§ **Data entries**
──────────
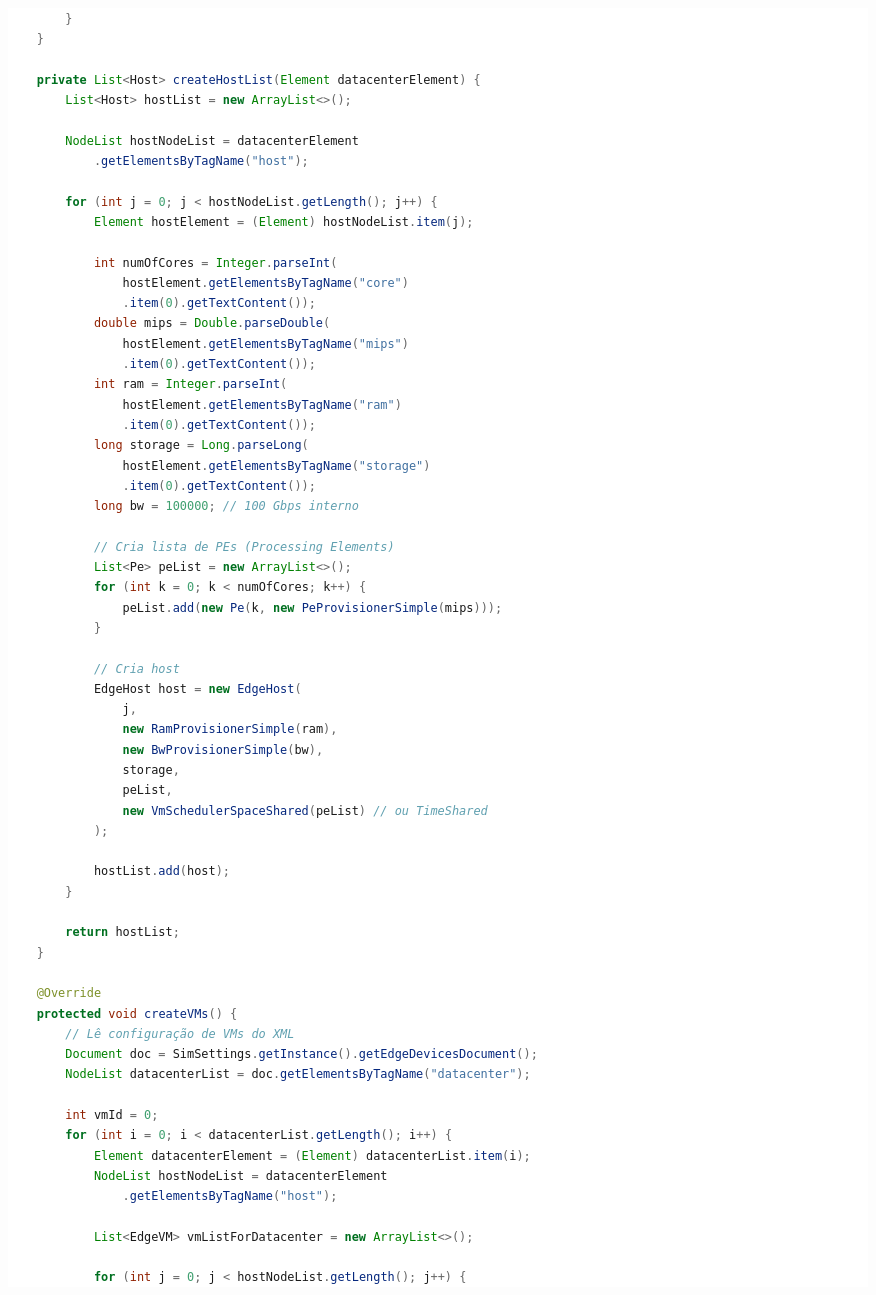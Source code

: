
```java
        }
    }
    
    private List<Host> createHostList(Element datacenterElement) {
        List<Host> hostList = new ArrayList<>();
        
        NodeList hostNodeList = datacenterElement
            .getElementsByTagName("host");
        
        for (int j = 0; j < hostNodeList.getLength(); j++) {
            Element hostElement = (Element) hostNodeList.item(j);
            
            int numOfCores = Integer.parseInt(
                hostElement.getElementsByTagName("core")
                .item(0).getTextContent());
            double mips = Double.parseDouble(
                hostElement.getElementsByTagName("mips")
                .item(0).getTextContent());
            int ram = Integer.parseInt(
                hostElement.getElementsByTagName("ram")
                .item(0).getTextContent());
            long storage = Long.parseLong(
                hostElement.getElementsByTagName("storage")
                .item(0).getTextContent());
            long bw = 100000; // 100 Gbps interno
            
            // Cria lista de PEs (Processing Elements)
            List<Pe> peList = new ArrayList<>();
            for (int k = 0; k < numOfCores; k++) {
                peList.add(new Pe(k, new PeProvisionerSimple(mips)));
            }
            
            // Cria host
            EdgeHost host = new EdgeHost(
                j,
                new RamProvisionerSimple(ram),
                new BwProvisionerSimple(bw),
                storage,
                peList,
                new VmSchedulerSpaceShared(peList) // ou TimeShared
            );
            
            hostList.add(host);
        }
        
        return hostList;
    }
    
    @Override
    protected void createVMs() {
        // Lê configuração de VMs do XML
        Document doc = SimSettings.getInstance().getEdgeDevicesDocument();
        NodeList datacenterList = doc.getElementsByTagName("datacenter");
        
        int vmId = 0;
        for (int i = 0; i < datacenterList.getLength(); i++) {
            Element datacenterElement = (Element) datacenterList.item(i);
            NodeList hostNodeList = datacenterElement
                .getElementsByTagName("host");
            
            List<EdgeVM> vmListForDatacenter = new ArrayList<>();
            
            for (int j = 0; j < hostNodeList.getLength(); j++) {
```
──────────
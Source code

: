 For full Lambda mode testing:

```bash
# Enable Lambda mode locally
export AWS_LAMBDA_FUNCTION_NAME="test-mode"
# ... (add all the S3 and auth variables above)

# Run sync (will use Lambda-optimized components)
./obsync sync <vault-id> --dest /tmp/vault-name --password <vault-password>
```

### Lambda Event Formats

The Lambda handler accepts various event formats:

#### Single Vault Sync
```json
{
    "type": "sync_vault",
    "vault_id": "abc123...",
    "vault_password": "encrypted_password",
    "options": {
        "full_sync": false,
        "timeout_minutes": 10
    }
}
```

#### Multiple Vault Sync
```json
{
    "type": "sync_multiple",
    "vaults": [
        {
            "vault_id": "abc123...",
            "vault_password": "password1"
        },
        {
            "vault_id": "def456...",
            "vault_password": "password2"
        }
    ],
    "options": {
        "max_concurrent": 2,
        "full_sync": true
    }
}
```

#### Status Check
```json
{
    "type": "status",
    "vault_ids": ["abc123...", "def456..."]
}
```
──────────
§ **TASK PROMPT**
Lines holding "parseInt" in the data above: copy each of them.

§ **PROBLEM SOLUTION**
            int numOfCores = Integer.parseInt(
            int ram = Integer.parseInt(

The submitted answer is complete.